Records from a data collection:
════════
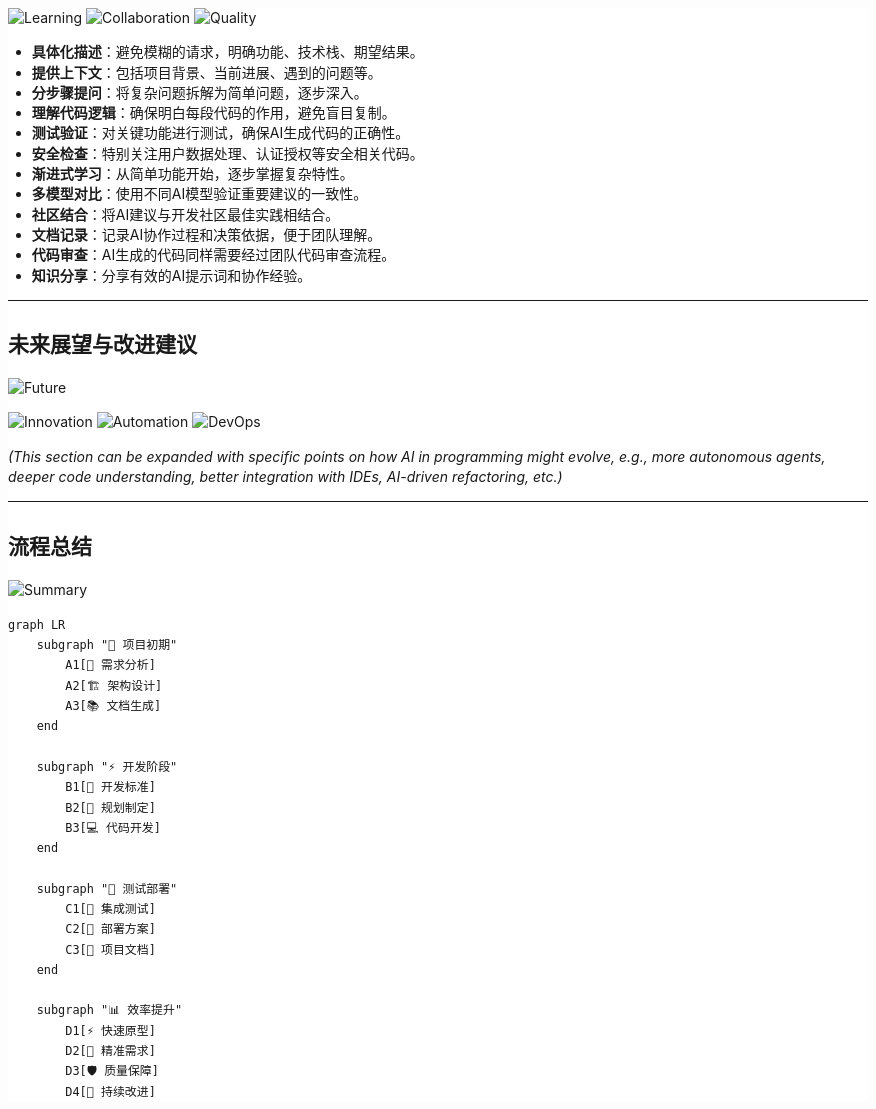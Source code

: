 ![Learning](https://img.shields.io/badge/📚_Learning-学习成长-FF9800?style=flat&logo=graduation-cap&logoColor=white)
![Collaboration](https://img.shields.io/badge/🤝_Collaboration-团队协作-2196F3?style=flat&logo=teamwork&logoColor=white)
![Quality](https://img.shields.io/badge/✨_Quality-代码质量-9C27B0?style=flat&logo=quality&logoColor=white)

- **具体化描述**：避免模糊的请求，明确功能、技术栈、期望结果。
- **提供上下文**：包括项目背景、当前进展、遇到的问题等。
- **分步骤提问**：将复杂问题拆解为简单问题，逐步深入。
- **理解代码逻辑**：确保明白每段代码的作用，避免盲目复制。
- **测试验证**：对关键功能进行测试，确保AI生成代码的正确性。
- **安全检查**：特别关注用户数据处理、认证授权等安全相关代码。
- **渐进式学习**：从简单功能开始，逐步掌握复杂特性。
- **多模型对比**：使用不同AI模型验证重要建议的一致性。
- **社区结合**：将AI建议与开发社区最佳实践相结合。
- **文档记录**：记录AI协作过程和决策依据，便于团队理解。
- **代码审查**：AI生成的代码同样需要经过团队代码审查流程。
- **知识分享**：分享有效的AI提示词和协作经验。

---

## 未来展望与改进建议
![Future](https://img.shields.io/badge/🔮_Future-未来展望-673AB7?style=for-the-badge&logo=telescope&logoColor=white)

![Innovation](https://img.shields.io/badge/💡_Innovation-创新技术-FF6B6B?style=flat&logo=lightbulb&logoColor=white)
![Automation](https://img.shields.io/badge/🤖_Automation-自动化-4ECDC4?style=flat&logo=automation&logoColor=white)
![DevOps](https://img.shields.io/badge/🔄_DevOps-运维一体化-45B7D1?style=flat&logo=devops&logoColor=white)

*(This section can be expanded with specific points on how AI in programming might evolve, e.g., more autonomous agents, deeper code understanding, better integration with IDEs, AI-driven refactoring, etc.)*

---

## 流程总结
![Summary](https://img.shields.io/badge/📋_Summary-流程总结-607D8B?style=for-the-badge&logo=checklist&logoColor=white)

```mermaid
graph LR
    subgraph "🎯 项目初期"
        A1[💬 需求分析]
        A2[🏗️ 架构设计]
        A3[📚 文档生成]
    end
    
    subgraph "⚡ 开发阶段"
        B1[📏 开发标准]
        B2[📅 规划制定]
        B3[💻 代码开发]
    end
    
    subgraph "🧪 测试部署"
        C1[🧪 集成测试]
        C2[🚀 部署方案]
        C3[📖 项目文档]
    end
    
    subgraph "📊 效率提升"
        D1[⚡ 快速原型]
        D2[🎯 精准需求]
        D3[🛡️ 质量保障]
        D4[🔄 持续改进]
```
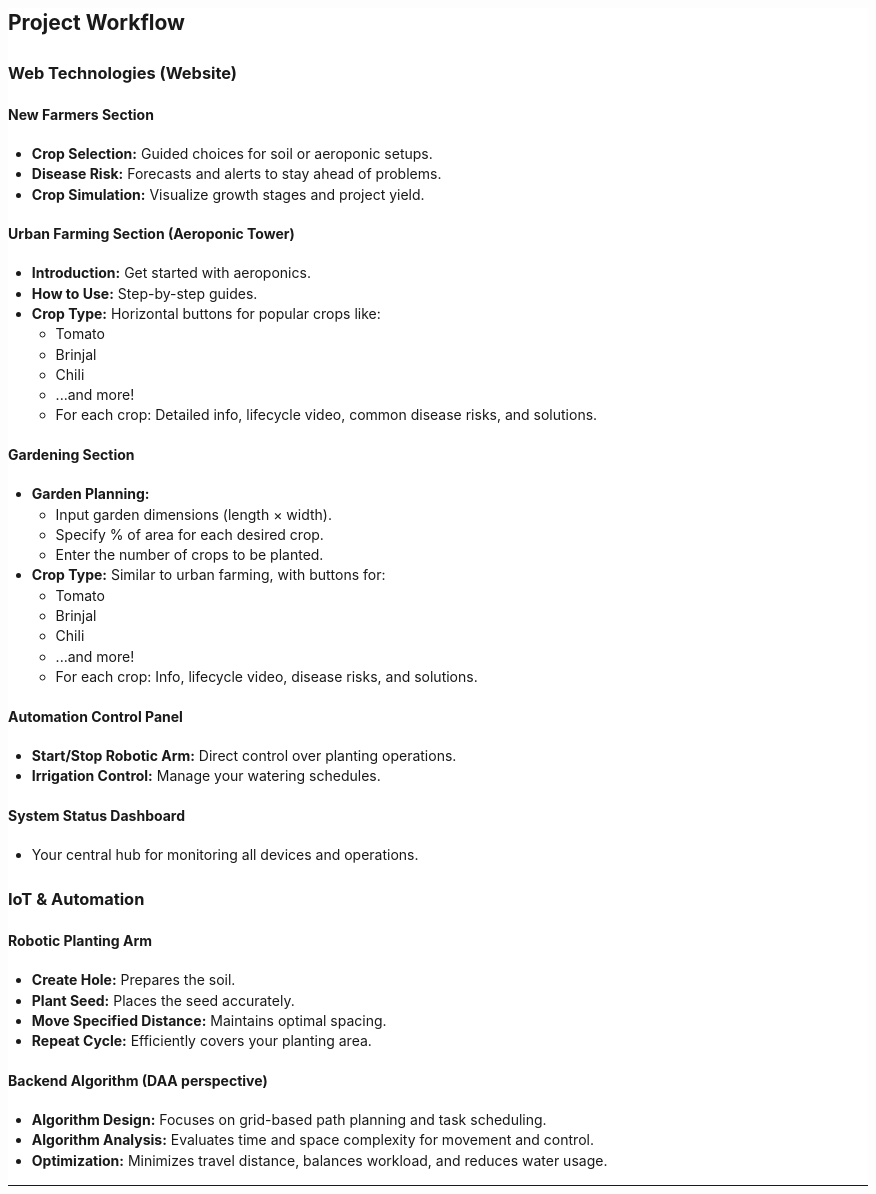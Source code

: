 
## Project Workflow

### Web Technologies (Website)

#### **New Farmers Section**
*   **Crop Selection:** Guided choices for soil or aeroponic setups.
*   **Disease Risk:** Forecasts and alerts to stay ahead of problems.
*   **Crop Simulation:** Visualize growth stages and project yield.

#### **Urban Farming Section (Aeroponic Tower)**
*   **Introduction:** Get started with aeroponics.
*   **How to Use:** Step-by-step guides.
*   **Crop Type:** Horizontal buttons for popular crops like:
    *   Tomato
    *   Brinjal
    *   Chili
    *   ...and more!
    *   For each crop: Detailed info, lifecycle video, common disease risks, and solutions.

#### **Gardening Section**
*   **Garden Planning:**
    *   Input garden dimensions (length × width).
    *   Specify % of area for each desired crop.
    *   Enter the number of crops to be planted.
*   **Crop Type:** Similar to urban farming, with buttons for:
    *   Tomato
    *   Brinjal
    *   Chili
    *   ...and more!
    *   For each crop: Info, lifecycle video, disease risks, and solutions.

#### **Automation Control Panel**
*   **Start/Stop Robotic Arm:** Direct control over planting operations.
*   **Irrigation Control:** Manage your watering schedules.

#### **System Status Dashboard**
*   Your central hub for monitoring all devices and operations.

### IoT & Automation

#### **Robotic Planting Arm**
*   **Create Hole:** Prepares the soil.
*   **Plant Seed:** Places the seed accurately.
*   **Move Specified Distance:** Maintains optimal spacing.
*   **Repeat Cycle:** Efficiently covers your planting area.

#### **Backend Algorithm (DAA perspective)**
*   **Algorithm Design:** Focuses on grid-based path planning and task scheduling.
*   **Algorithm Analysis:** Evaluates time and space complexity for movement and control.
*   **Optimization:** Minimizes travel distance, balances workload, and reduces water usage.

---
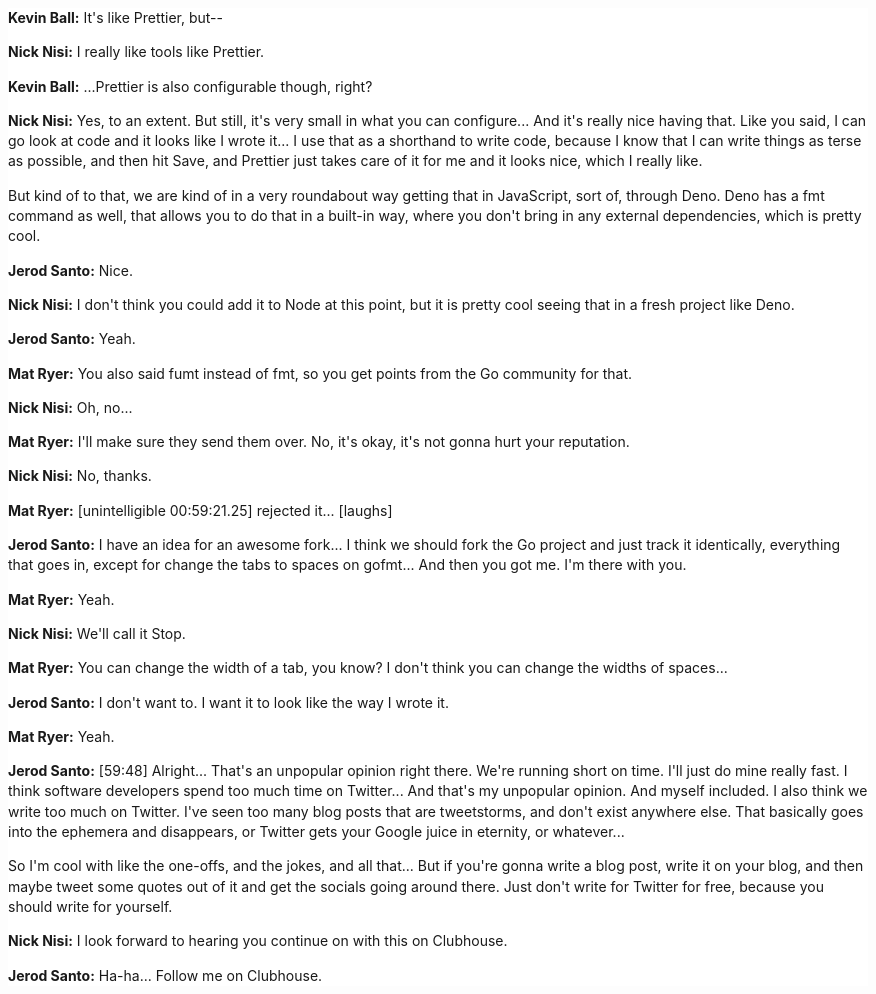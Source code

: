 **Kevin Ball:** It's like Prettier, but--

**Nick Nisi:** I really like tools like Prettier.

**Kevin Ball:** ...Prettier is also configurable though, right?

**Nick Nisi:** Yes, to an extent. But still, it's very small in what you can configure... And it's really nice having that. Like you said, I can go look at code and it looks like I wrote it... I use that as a shorthand to write code, because I know that I can write things as terse as possible, and then hit Save, and Prettier just takes care of it for me and it looks nice, which I really like.

But kind of to that, we are kind of in a very roundabout way getting that in JavaScript, sort of, through Deno. Deno has a fmt command as well, that allows you to do that in a built-in way, where you don't bring in any external dependencies, which is pretty cool.

**Jerod Santo:** Nice.

**Nick Nisi:** I don't think you could add it to Node at this point, but it is pretty cool seeing that in a fresh project like Deno.

**Jerod Santo:** Yeah.

**Mat Ryer:** You also said fumt instead of fmt, so you get points from the Go community for that.

**Nick Nisi:** Oh, no...

**Mat Ryer:** I'll make sure they send them over. No, it's okay, it's not gonna hurt your reputation.

**Nick Nisi:** No, thanks.

**Mat Ryer:** \[unintelligible 00:59:21.25\] rejected it... \[laughs\]

**Jerod Santo:** I have an idea for an awesome fork... I think we should fork the Go project and just track it identically, everything that goes in, except for change the tabs to spaces on gofmt... And then you got me. I'm there with you.

**Mat Ryer:** Yeah.

**Nick Nisi:** We'll call it Stop.

**Mat Ryer:** You can change the width of a tab, you know? I don't think you can change the widths of spaces...

**Jerod Santo:** I don't want to. I want it to look like the way I wrote it.

**Mat Ryer:** Yeah.

**Jerod Santo:** \[59:48\] Alright... That's an unpopular opinion right there. We're running short on time. I'll just do mine really fast. I think software developers spend too much time on Twitter... And that's my unpopular opinion. And myself included. I also think we write too much on Twitter. I've seen too many blog posts that are tweetstorms, and don't exist anywhere else. That basically goes into the ephemera and disappears, or Twitter gets your Google juice in eternity, or whatever...

So I'm cool with like the one-offs, and the jokes, and all that... But if you're gonna write a blog post, write it on your blog, and then maybe tweet some quotes out of it and get the socials going around there. Just don't write for Twitter for free, because you should write for yourself.

**Nick Nisi:** I look forward to hearing you continue on with this on Clubhouse.

**Jerod Santo:** Ha-ha... Follow me on Clubhouse.
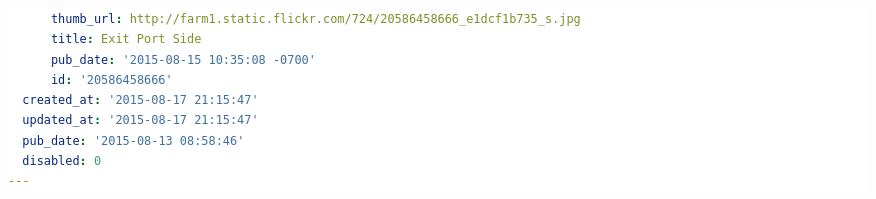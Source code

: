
 ```yaml
      thumb_url: http://farm1.static.flickr.com/724/20586458666_e1dcf1b735_s.jpg
      title: Exit Port Side
      pub_date: '2015-08-15 10:35:08 -0700'
      id: '20586458666'
  created_at: '2015-08-17 21:15:47'
  updated_at: '2015-08-17 21:15:47'
  pub_date: '2015-08-13 08:58:46'
  disabled: 0
---
```

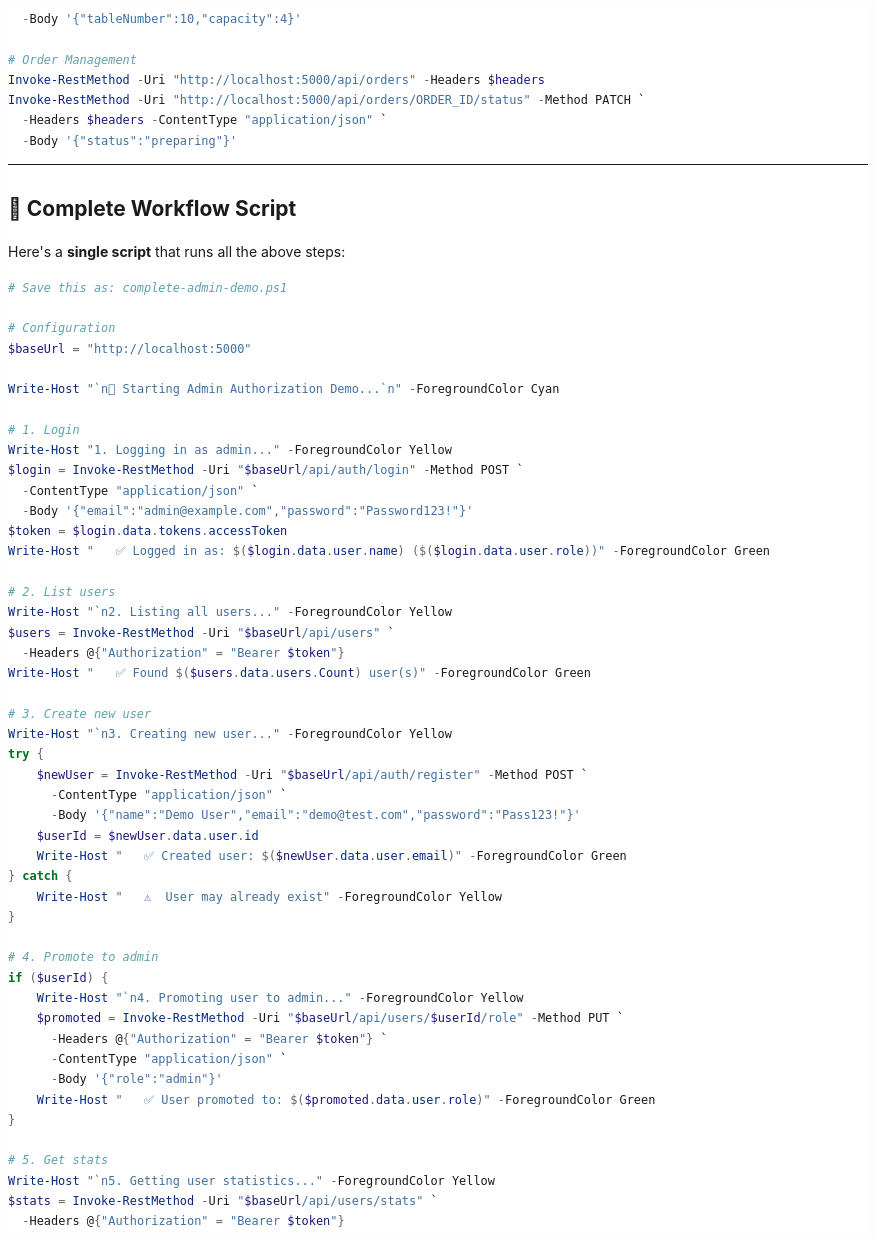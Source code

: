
 ```powershell
  -Body '{"tableNumber":10,"capacity":4}'

# Order Management
Invoke-RestMethod -Uri "http://localhost:5000/api/orders" -Headers $headers
Invoke-RestMethod -Uri "http://localhost:5000/api/orders/ORDER_ID/status" -Method PATCH `
  -Headers $headers -ContentType "application/json" `
  -Body '{"status":"preparing"}'
```

---

## 🎯 Complete Workflow Script

Here's a **single script** that runs all the above steps:

```powershell
# Save this as: complete-admin-demo.ps1

# Configuration
$baseUrl = "http://localhost:5000"

Write-Host "`n🚀 Starting Admin Authorization Demo...`n" -ForegroundColor Cyan

# 1. Login
Write-Host "1. Logging in as admin..." -ForegroundColor Yellow
$login = Invoke-RestMethod -Uri "$baseUrl/api/auth/login" -Method POST `
  -ContentType "application/json" `
  -Body '{"email":"admin@example.com","password":"Password123!"}'
$token = $login.data.tokens.accessToken
Write-Host "   ✅ Logged in as: $($login.data.user.name) ($($login.data.user.role))" -ForegroundColor Green

# 2. List users
Write-Host "`n2. Listing all users..." -ForegroundColor Yellow
$users = Invoke-RestMethod -Uri "$baseUrl/api/users" `
  -Headers @{"Authorization" = "Bearer $token"}
Write-Host "   ✅ Found $($users.data.users.Count) user(s)" -ForegroundColor Green

# 3. Create new user
Write-Host "`n3. Creating new user..." -ForegroundColor Yellow
try {
    $newUser = Invoke-RestMethod -Uri "$baseUrl/api/auth/register" -Method POST `
      -ContentType "application/json" `
      -Body '{"name":"Demo User","email":"demo@test.com","password":"Pass123!"}'
    $userId = $newUser.data.user.id
    Write-Host "   ✅ Created user: $($newUser.data.user.email)" -ForegroundColor Green
} catch {
    Write-Host "   ⚠️  User may already exist" -ForegroundColor Yellow
}

# 4. Promote to admin
if ($userId) {
    Write-Host "`n4. Promoting user to admin..." -ForegroundColor Yellow
    $promoted = Invoke-RestMethod -Uri "$baseUrl/api/users/$userId/role" -Method PUT `
      -Headers @{"Authorization" = "Bearer $token"} `
      -ContentType "application/json" `
      -Body '{"role":"admin"}'
    Write-Host "   ✅ User promoted to: $($promoted.data.user.role)" -ForegroundColor Green
}

# 5. Get stats
Write-Host "`n5. Getting user statistics..." -ForegroundColor Yellow
$stats = Invoke-RestMethod -Uri "$baseUrl/api/users/stats" `
  -Headers @{"Authorization" = "Bearer $token"}
```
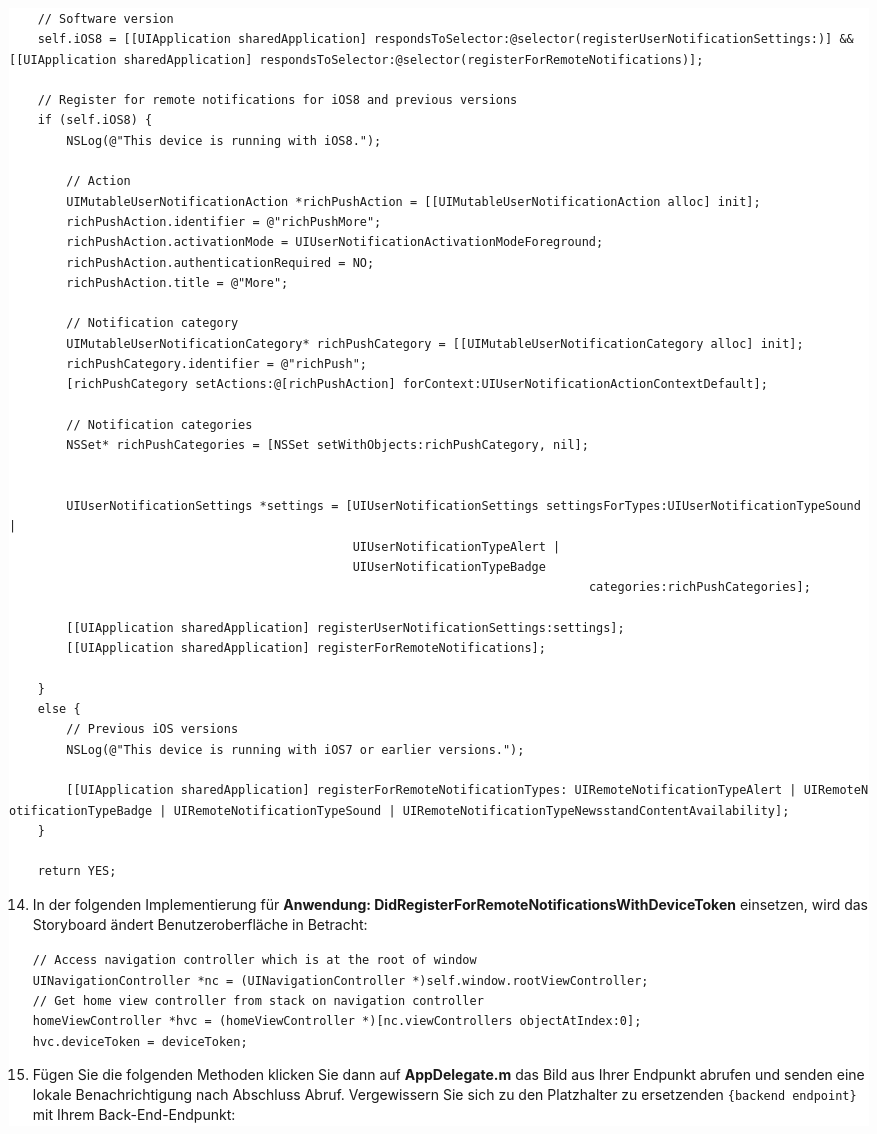         // Software version
        self.iOS8 = [[UIApplication sharedApplication] respondsToSelector:@selector(registerUserNotificationSettings:)] && [[UIApplication sharedApplication] respondsToSelector:@selector(registerForRemoteNotifications)];

        // Register for remote notifications for iOS8 and previous versions
        if (self.iOS8) {
            NSLog(@"This device is running with iOS8.");

            // Action
            UIMutableUserNotificationAction *richPushAction = [[UIMutableUserNotificationAction alloc] init];
            richPushAction.identifier = @"richPushMore";
            richPushAction.activationMode = UIUserNotificationActivationModeForeground;
            richPushAction.authenticationRequired = NO;
            richPushAction.title = @"More";

            // Notification category
            UIMutableUserNotificationCategory* richPushCategory = [[UIMutableUserNotificationCategory alloc] init];
            richPushCategory.identifier = @"richPush";
            [richPushCategory setActions:@[richPushAction] forContext:UIUserNotificationActionContextDefault];

            // Notification categories
            NSSet* richPushCategories = [NSSet setWithObjects:richPushCategory, nil];


            UIUserNotificationSettings *settings = [UIUserNotificationSettings settingsForTypes:UIUserNotificationTypeSound |
                                                    UIUserNotificationTypeAlert |
                                                    UIUserNotificationTypeBadge
                                                                                     categories:richPushCategories];

            [[UIApplication sharedApplication] registerUserNotificationSettings:settings];
            [[UIApplication sharedApplication] registerForRemoteNotifications];

        }
        else {
            // Previous iOS versions
            NSLog(@"This device is running with iOS7 or earlier versions.");

            [[UIApplication sharedApplication] registerForRemoteNotificationTypes: UIRemoteNotificationTypeAlert | UIRemoteNotificationTypeBadge | UIRemoteNotificationTypeSound | UIRemoteNotificationTypeNewsstandContentAvailability];
        }

        return YES;

14. In der folgenden Implementierung für **Anwendung: DidRegisterForRemoteNotificationsWithDeviceToken** einsetzen, wird das Storyboard ändert Benutzeroberfläche in Betracht:

        // Access navigation controller which is at the root of window
        UINavigationController *nc = (UINavigationController *)self.window.rootViewController;
        // Get home view controller from stack on navigation controller
        homeViewController *hvc = (homeViewController *)[nc.viewControllers objectAtIndex:0];
        hvc.deviceToken = deviceToken;

15. Fügen Sie die folgenden Methoden klicken Sie dann auf **AppDelegate.m** das Bild aus Ihrer Endpunkt abrufen und senden eine lokale Benachrichtigung nach Abschluss Abruf. Vergewissern Sie sich zu den Platzhalter zu ersetzenden `{backend endpoint}` mit Ihrem Back-End-Endpunkt:


[IOS1]: ./media/notification-hubs-aspnet-backend-ios-rich-push/rich-push-ios-1.png
[IOS2]: ./media/notification-hubs-aspnet-backend-ios-rich-push/rich-push-ios-2.png
[IOS3]: ./media/notification-hubs-aspnet-backend-ios-rich-push/rich-push-ios-3.png
[IOS4]: ./media/notification-hubs-aspnet-backend-ios-rich-push/rich-push-ios-4.png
════════
(What to work on) Give the number of lines in the entries above that include the string "Green". Write nothing but that number.

(Solution for this exercise) 4